**What you have to do:**
Your output should be the exact lines from the start of the data through the line containing "using github actions.", with no pictures.

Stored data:
◆ ◆ ◆ ◆

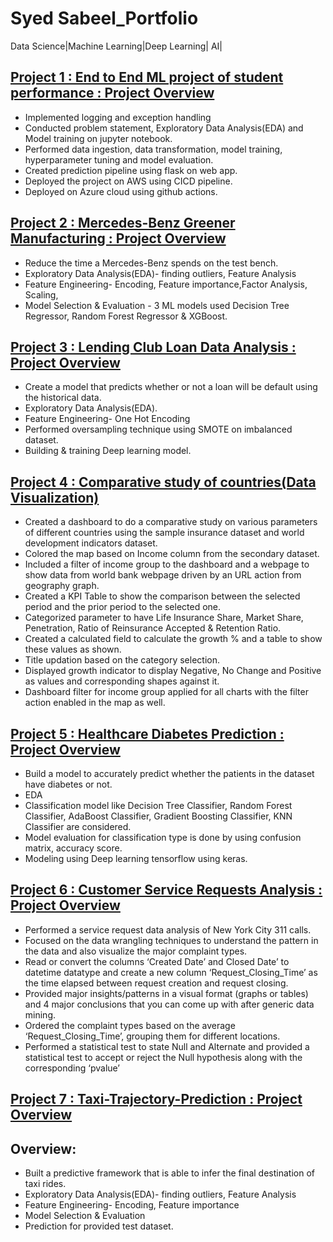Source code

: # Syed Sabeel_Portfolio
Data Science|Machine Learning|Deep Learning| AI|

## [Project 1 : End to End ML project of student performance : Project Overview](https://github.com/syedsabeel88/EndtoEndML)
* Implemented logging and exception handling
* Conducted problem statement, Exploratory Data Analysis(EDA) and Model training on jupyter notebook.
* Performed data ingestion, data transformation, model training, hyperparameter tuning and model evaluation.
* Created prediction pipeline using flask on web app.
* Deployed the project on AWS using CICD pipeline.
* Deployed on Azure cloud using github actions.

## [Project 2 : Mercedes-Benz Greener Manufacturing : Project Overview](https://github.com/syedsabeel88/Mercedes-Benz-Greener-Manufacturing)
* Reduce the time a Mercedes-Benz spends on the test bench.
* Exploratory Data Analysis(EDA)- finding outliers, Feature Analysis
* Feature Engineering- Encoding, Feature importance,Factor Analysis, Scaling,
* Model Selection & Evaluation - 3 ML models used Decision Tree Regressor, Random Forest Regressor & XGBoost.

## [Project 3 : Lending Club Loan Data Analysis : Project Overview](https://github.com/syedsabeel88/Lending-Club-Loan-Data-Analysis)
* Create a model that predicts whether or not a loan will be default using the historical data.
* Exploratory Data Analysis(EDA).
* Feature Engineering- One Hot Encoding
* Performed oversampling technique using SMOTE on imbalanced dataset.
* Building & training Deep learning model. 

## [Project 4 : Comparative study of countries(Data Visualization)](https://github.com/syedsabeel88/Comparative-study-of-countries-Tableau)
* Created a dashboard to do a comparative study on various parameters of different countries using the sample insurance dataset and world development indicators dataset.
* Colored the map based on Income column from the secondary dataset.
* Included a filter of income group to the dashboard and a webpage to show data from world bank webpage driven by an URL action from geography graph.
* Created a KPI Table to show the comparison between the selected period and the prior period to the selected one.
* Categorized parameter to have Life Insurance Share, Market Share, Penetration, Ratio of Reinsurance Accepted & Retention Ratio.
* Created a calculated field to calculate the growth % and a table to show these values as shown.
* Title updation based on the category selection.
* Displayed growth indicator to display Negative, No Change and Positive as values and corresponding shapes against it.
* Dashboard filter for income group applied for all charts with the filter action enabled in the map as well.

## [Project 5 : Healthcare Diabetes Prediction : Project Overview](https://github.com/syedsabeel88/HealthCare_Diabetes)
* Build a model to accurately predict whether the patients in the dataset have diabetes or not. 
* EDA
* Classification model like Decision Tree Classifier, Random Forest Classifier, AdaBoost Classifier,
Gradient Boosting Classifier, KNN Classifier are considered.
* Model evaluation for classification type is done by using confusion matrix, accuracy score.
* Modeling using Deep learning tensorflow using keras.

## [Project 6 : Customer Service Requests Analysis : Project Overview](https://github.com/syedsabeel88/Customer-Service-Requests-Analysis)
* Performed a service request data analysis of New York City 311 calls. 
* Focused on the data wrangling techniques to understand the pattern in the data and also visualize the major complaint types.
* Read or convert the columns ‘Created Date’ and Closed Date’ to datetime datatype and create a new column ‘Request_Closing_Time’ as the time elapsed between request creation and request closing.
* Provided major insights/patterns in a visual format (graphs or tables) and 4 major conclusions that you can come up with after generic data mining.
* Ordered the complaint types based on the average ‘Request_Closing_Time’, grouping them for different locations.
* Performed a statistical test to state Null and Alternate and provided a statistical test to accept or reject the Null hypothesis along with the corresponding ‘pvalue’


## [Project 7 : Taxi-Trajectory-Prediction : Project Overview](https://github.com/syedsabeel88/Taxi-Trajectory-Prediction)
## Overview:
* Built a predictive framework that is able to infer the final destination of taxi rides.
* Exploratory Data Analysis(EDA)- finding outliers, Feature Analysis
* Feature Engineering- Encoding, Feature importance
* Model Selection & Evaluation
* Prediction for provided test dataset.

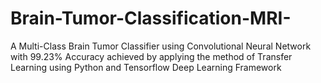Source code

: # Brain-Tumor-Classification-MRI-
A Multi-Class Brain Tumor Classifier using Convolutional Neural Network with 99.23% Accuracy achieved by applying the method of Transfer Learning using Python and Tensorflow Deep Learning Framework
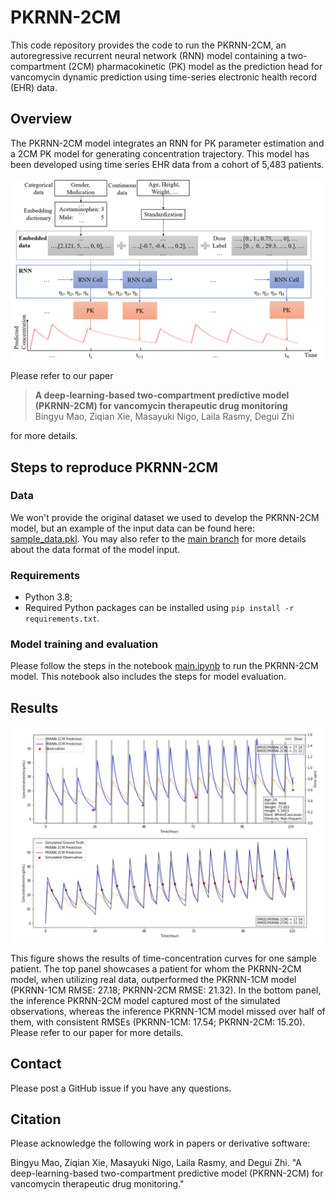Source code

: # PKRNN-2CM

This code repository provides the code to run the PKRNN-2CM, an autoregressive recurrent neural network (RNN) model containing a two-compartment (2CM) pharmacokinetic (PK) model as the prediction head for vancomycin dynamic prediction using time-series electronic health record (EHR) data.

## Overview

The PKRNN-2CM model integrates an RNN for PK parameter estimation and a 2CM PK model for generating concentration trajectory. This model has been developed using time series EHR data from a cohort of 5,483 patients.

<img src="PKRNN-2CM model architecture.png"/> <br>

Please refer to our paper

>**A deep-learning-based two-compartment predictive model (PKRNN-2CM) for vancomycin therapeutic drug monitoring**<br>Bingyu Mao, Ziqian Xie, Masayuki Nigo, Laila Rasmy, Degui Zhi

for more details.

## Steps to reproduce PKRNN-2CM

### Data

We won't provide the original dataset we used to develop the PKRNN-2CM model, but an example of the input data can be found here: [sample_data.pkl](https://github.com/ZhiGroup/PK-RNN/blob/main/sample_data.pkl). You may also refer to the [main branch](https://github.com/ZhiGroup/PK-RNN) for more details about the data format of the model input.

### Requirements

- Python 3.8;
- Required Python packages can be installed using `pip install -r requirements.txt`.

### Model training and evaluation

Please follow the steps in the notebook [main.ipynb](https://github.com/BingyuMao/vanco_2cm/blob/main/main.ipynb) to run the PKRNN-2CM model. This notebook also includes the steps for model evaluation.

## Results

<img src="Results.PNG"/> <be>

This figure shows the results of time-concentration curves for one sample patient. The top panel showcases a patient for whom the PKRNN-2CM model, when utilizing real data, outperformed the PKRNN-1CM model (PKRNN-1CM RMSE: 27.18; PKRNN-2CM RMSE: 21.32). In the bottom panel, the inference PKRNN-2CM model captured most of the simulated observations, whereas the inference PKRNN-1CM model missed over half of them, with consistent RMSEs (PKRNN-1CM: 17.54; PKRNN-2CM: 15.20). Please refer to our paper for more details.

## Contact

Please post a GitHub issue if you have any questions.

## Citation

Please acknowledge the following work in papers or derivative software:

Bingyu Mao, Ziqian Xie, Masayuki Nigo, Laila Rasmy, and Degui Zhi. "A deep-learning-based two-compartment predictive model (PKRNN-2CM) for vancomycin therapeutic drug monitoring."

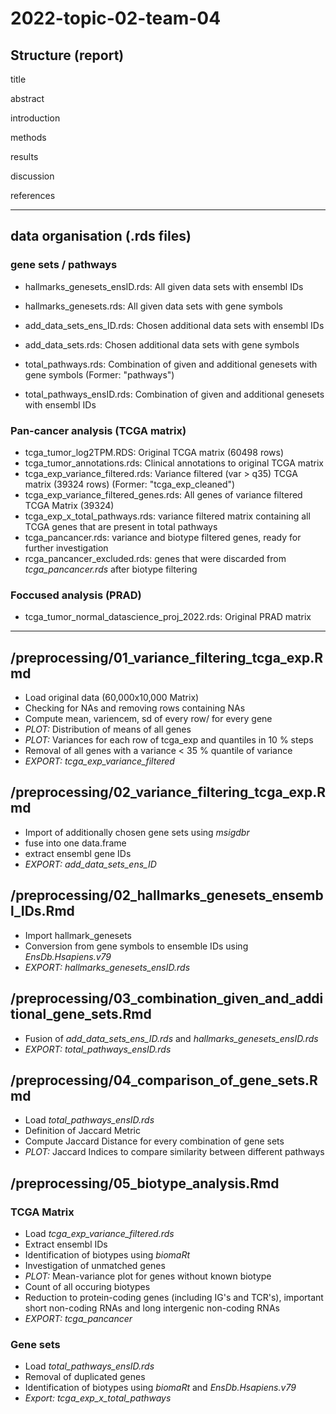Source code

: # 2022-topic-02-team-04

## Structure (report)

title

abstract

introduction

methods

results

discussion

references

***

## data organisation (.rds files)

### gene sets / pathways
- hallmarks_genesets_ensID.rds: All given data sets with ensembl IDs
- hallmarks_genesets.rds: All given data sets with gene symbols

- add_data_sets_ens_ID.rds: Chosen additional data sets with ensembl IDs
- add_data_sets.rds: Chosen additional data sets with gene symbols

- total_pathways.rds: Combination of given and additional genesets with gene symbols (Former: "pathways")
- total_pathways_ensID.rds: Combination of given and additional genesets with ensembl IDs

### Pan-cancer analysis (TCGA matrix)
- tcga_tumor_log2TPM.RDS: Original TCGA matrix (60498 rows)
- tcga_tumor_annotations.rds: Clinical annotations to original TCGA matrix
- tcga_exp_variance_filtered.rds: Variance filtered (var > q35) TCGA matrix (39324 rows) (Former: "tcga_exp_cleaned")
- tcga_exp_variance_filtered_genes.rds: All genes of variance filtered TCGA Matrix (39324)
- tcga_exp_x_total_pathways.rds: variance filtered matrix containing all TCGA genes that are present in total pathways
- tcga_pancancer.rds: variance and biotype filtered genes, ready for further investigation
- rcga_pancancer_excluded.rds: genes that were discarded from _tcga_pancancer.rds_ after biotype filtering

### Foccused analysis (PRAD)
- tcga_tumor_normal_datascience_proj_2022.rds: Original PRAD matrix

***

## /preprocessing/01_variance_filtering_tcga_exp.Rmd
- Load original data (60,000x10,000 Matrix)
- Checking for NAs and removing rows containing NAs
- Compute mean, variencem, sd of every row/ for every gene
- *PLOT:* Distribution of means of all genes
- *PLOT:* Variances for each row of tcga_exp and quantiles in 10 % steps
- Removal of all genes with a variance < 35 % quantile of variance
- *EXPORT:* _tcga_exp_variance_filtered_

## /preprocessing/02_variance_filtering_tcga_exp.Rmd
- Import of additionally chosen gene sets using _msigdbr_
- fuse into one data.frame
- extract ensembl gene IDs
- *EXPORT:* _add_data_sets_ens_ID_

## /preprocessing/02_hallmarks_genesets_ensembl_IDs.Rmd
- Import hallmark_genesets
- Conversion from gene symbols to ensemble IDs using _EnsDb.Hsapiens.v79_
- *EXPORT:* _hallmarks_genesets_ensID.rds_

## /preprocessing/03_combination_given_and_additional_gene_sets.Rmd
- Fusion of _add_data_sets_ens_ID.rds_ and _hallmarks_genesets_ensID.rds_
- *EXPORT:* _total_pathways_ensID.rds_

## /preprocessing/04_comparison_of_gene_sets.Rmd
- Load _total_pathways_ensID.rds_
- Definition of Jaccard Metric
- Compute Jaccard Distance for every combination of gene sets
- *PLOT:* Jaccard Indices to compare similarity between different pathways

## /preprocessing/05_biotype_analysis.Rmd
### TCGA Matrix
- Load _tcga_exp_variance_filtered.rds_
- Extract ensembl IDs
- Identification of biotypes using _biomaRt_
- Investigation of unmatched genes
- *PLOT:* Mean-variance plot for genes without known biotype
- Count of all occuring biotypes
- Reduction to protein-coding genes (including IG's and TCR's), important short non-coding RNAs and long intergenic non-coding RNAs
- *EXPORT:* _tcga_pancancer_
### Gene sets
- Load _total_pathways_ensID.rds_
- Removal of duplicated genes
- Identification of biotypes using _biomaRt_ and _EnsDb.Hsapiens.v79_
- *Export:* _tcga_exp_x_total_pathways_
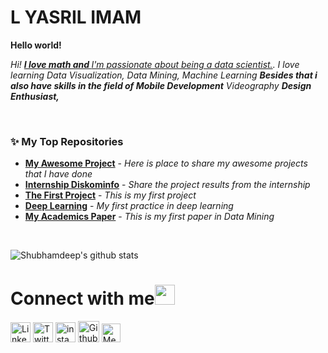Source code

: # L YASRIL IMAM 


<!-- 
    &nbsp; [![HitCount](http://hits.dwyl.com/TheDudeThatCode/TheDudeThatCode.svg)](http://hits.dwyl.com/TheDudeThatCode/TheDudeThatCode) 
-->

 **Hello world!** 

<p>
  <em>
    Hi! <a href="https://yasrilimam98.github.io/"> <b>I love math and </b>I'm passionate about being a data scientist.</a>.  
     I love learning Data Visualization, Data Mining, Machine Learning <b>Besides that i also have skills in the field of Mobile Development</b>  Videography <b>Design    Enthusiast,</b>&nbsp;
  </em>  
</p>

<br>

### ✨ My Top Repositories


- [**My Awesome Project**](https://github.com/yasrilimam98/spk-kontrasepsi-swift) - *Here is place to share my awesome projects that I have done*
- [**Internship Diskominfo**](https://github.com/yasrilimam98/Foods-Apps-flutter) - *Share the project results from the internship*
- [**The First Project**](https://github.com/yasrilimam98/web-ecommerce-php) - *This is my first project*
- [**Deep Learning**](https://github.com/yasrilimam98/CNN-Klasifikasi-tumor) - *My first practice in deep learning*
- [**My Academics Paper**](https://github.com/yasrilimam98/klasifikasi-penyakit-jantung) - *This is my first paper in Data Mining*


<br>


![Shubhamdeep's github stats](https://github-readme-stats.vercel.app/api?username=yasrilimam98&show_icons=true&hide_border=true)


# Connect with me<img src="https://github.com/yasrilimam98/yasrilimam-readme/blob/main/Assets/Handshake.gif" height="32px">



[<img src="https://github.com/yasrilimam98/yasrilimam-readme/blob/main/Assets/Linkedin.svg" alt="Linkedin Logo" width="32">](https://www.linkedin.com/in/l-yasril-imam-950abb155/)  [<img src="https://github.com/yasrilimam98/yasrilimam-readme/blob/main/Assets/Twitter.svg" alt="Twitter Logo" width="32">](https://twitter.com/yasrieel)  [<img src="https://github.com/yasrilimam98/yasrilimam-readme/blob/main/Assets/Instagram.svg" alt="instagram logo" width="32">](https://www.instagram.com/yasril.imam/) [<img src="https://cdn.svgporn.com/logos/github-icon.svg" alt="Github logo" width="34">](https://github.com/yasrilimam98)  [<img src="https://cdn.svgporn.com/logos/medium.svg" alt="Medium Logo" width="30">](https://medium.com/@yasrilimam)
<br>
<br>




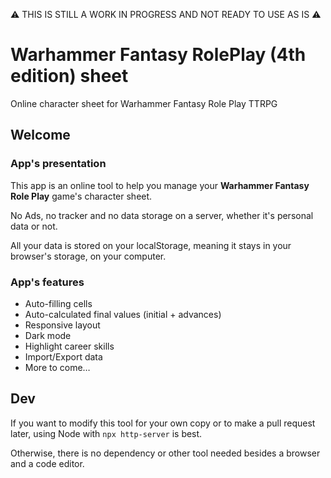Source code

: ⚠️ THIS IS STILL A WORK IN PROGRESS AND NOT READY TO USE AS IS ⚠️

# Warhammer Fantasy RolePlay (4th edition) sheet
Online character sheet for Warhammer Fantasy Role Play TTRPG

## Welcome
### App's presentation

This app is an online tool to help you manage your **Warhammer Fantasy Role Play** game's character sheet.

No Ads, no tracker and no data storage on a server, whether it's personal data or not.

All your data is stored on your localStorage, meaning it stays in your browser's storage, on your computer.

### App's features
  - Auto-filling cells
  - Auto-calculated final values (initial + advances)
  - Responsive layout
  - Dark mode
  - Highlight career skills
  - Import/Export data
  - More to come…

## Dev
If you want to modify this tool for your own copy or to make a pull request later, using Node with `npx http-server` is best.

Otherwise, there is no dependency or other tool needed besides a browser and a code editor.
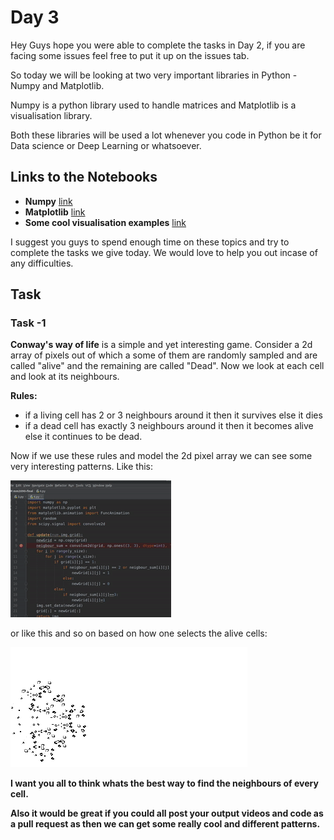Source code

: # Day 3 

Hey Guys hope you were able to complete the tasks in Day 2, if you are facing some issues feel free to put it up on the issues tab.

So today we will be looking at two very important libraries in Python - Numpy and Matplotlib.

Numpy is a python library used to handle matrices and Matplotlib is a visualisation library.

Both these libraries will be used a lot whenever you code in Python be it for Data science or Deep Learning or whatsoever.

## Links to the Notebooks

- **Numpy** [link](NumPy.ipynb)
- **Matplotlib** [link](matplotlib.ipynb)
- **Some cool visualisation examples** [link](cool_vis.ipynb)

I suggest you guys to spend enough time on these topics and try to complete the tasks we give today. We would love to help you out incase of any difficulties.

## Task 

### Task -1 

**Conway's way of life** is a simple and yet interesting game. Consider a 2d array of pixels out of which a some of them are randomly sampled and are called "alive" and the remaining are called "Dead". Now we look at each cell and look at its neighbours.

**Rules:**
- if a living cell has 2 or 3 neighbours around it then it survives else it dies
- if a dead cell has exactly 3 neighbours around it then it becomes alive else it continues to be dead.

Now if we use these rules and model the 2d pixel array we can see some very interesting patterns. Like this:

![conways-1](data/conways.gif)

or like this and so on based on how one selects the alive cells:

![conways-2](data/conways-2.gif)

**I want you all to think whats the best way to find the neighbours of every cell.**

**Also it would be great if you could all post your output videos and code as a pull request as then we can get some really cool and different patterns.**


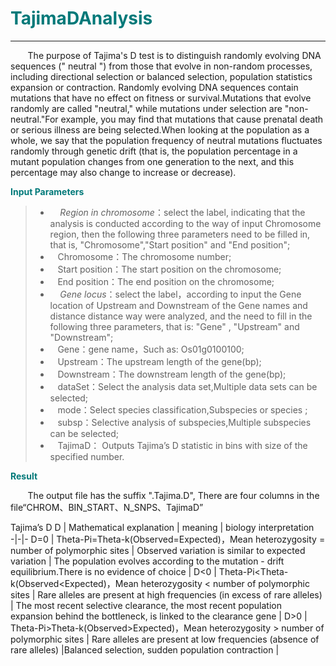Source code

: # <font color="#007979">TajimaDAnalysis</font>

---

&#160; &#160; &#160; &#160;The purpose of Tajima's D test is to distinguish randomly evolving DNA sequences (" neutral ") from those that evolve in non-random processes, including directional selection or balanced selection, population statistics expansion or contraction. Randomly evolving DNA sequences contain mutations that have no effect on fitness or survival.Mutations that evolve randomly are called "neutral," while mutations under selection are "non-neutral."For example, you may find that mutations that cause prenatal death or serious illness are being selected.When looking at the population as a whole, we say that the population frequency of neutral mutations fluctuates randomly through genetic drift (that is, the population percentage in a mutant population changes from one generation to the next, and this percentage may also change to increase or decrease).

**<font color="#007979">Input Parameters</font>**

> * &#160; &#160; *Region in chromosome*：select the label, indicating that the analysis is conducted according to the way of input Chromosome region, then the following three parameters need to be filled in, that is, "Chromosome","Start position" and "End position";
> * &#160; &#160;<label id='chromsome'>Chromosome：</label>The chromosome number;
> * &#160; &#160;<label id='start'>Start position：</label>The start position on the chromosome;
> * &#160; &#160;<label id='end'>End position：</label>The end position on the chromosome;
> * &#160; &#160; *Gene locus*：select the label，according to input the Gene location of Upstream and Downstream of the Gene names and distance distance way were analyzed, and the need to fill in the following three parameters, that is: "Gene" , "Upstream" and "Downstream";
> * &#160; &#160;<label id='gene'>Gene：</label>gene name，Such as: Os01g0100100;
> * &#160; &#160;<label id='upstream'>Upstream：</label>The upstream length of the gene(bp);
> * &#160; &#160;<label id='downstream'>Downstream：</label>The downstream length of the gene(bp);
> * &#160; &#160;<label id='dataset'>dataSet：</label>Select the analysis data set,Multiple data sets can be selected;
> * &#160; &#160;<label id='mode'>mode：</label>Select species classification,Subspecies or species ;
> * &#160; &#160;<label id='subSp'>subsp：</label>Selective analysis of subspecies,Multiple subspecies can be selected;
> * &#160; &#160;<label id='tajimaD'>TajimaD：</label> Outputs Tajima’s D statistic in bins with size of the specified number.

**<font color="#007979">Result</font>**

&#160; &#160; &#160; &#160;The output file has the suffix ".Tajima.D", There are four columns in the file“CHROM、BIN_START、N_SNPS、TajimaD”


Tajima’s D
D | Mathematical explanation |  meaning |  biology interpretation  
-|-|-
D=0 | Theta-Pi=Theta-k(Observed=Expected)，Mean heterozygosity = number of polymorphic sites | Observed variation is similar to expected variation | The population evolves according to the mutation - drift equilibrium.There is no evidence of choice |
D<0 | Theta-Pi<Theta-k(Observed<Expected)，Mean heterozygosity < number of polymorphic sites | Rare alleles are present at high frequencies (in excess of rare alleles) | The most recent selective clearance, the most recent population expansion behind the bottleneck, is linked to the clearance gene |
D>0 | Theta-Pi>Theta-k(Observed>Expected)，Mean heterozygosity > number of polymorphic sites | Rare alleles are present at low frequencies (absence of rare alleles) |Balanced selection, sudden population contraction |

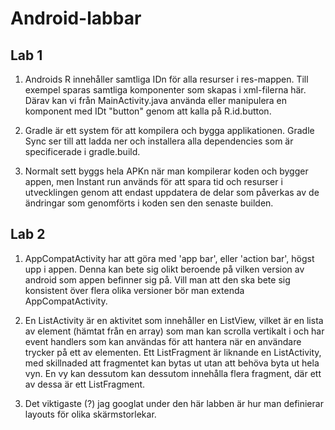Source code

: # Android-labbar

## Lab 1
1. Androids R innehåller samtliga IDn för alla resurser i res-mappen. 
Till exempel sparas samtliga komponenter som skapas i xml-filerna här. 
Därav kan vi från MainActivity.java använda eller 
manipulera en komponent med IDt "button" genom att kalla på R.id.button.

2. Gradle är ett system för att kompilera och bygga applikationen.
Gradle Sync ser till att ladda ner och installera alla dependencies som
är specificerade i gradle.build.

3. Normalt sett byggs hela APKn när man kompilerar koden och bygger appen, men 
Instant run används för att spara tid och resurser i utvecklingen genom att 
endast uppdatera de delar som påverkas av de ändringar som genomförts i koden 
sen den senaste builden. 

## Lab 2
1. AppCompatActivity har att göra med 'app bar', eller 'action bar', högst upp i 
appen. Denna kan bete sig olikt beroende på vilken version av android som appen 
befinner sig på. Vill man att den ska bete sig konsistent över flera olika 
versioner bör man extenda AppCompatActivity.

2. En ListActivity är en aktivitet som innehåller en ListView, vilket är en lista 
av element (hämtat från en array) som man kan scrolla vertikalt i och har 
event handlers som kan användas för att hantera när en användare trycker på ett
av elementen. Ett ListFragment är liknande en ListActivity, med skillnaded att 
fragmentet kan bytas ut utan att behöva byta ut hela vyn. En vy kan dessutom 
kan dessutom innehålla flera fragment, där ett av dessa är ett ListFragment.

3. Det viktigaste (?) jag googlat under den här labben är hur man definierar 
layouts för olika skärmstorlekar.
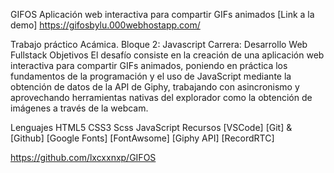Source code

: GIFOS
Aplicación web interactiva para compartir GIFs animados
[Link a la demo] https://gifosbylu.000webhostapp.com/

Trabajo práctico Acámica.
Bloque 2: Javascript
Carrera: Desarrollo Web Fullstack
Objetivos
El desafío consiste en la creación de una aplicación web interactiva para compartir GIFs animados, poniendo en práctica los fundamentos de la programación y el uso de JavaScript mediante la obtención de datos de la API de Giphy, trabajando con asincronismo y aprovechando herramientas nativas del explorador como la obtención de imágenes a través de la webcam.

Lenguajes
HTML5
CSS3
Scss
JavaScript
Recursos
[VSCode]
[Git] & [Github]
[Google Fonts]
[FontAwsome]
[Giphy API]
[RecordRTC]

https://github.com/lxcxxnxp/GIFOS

◆ ◆ ◆ ◆

**Your response:**
Source code

: # Syed Sabeel_Portfolio
Data Science|Machine Learning|Deep Learning| AI|

## [Project 1 : End to End ML project of student performance : Project Overview](https://github.com/syedsabeel88/EndtoEndML)
* Implemented logging and exception handling
* Conducted problem statement, Exploratory Data Analysis(EDA) and Model training on jupyter notebook.
* Performed data ingestion, data transformation, model training, hyperparameter tuning and model evaluation.
* Created prediction pipeline using flask on web app.
* Deployed the project on AWS using CICD pipeline.
* Deployed on Azure cloud using github actions.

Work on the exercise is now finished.